The SV caller discover step accepts a specially formatted BED file format which specifies expected copy number/ploidy by genome region. By default all regions of the genome are treated as diploid, so these files only need to specify non-diploid regions.

In the copy number BED file, the first 3 columns are used to specify regions following standard BED format, and expected copy number will be read from column 5 of the input BED file. Column 4 is ignored and can be used as a region label. For the purpose of SV calling, any region with copy number 1 will be treated as haploid and all other values will be treated as diploid.

Expected copy number BED files are typically used to specify ploidy in the non-PAR regions of the sex chromosomes. For example, in the example discover step for HG002, we can additionally specify an --expected-cn argument as follows:

sawfish discover --threads 16 --ref GRCh38.fa --bam HG002.GRCh38.bam --output-dir HG002_discover_dir --expected-cn ${SAWFISH_DIR}/data/expected_cn/expected_cn.hg38.XY.bed

The file expected_cn.hg38.XY.bed contains:

chrX    0       2781479 chrX_PAR_1      2
chrX    2781479 155701382       chrX_uniq_1     1
chrX    155701382       156040895       chrX_PAR_2      2
chrY    0       2781479 chrY_PAR_1      0
chrY    2781479 56887902        chrY_uniq_1     1
chrY    56887902        57227415        chrY_PAR_2      0

...expected sex chromosome copy number files for this and other references can be found in the expected_cn directory.

All expected copy number files submitted for each sample at the discover phase are saved in the discover directory and used to select per-sample ploidy in the specified regions during the joint-calling step.

Discover step input file path storage

Sawfish accesses several files associated with each sample during joint-genotyping in the joint-call step.
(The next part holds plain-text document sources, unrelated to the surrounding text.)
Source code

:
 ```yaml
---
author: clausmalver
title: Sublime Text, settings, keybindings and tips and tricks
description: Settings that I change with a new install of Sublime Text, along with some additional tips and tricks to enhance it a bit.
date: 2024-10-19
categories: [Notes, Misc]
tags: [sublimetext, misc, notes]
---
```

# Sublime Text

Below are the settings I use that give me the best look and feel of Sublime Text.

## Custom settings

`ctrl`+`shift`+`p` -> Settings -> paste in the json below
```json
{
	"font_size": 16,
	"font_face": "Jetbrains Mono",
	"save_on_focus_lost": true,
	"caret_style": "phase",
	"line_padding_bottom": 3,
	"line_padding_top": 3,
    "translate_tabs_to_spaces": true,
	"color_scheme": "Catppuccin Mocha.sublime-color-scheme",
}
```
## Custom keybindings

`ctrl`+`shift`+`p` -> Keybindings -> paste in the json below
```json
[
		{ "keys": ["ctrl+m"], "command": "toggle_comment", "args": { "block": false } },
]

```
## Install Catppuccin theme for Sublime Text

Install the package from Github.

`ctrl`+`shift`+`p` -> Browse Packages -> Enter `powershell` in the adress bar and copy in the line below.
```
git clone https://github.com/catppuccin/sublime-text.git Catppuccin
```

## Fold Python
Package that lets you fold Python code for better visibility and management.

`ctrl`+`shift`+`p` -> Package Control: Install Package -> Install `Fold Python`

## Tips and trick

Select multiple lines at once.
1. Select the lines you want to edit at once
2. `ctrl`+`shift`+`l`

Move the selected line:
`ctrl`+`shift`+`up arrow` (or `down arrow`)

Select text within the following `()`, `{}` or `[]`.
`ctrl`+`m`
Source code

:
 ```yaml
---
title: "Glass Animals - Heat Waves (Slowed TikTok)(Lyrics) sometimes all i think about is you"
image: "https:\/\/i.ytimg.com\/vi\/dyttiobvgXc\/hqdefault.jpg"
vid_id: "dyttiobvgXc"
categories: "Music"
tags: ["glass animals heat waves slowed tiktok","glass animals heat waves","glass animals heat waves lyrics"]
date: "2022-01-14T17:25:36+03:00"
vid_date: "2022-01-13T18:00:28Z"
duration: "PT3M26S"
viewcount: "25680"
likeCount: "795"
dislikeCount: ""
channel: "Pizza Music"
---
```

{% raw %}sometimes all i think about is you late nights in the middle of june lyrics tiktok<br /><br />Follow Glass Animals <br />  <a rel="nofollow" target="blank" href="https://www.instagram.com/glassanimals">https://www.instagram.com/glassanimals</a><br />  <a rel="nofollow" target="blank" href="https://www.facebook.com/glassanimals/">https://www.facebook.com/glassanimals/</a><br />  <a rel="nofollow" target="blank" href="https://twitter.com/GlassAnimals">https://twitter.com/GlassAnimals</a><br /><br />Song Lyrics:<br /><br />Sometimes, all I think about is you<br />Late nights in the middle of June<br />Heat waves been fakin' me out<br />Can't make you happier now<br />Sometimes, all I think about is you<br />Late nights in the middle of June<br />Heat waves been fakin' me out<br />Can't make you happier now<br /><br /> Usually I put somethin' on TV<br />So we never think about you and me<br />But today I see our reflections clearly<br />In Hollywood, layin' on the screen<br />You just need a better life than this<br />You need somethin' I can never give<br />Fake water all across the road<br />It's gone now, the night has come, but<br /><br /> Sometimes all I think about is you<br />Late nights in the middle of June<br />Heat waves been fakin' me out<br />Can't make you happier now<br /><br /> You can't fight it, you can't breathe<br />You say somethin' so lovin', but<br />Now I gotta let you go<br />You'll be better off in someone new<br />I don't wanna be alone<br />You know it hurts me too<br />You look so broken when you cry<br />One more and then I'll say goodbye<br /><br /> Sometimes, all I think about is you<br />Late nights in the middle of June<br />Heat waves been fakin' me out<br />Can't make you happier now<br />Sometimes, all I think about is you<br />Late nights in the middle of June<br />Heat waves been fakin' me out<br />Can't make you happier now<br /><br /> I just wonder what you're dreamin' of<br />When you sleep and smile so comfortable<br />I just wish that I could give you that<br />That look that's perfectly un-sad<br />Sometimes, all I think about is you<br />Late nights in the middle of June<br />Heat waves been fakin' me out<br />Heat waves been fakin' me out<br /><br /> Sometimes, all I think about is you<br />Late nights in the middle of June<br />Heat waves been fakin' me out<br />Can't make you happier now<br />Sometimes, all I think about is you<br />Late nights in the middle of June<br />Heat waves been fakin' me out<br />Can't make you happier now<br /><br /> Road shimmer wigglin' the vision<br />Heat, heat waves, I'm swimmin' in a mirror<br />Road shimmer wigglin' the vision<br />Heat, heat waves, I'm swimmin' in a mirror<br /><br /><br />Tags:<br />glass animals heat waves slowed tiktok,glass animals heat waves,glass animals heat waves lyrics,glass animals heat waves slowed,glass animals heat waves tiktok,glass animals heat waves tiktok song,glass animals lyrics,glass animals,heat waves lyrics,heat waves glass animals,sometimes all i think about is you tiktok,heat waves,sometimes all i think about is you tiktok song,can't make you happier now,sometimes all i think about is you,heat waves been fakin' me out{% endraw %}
For instance, this is done to test read support for each allele by accessing the sample alignment file.

To find these files for each sample, input file paths are stored from the discover step in a configuration file written to the output directory here:

${OUTPUT_DIR}/discover.settings.json

These input file paths are normally canonicalized, so that relative paths can be reliably reused after any change to the working directory. In some cases it may be more convenient to store relative file paths. To do so the discover step option --disable-path-canonicalization can be used to store all input paths as-is. This may be useful if e.g., the discover and joint-call steps are being run in different directory structures.

Note that for even more complex situations, the paths in the above discover settings json file can be manually edited before running the joint-call step.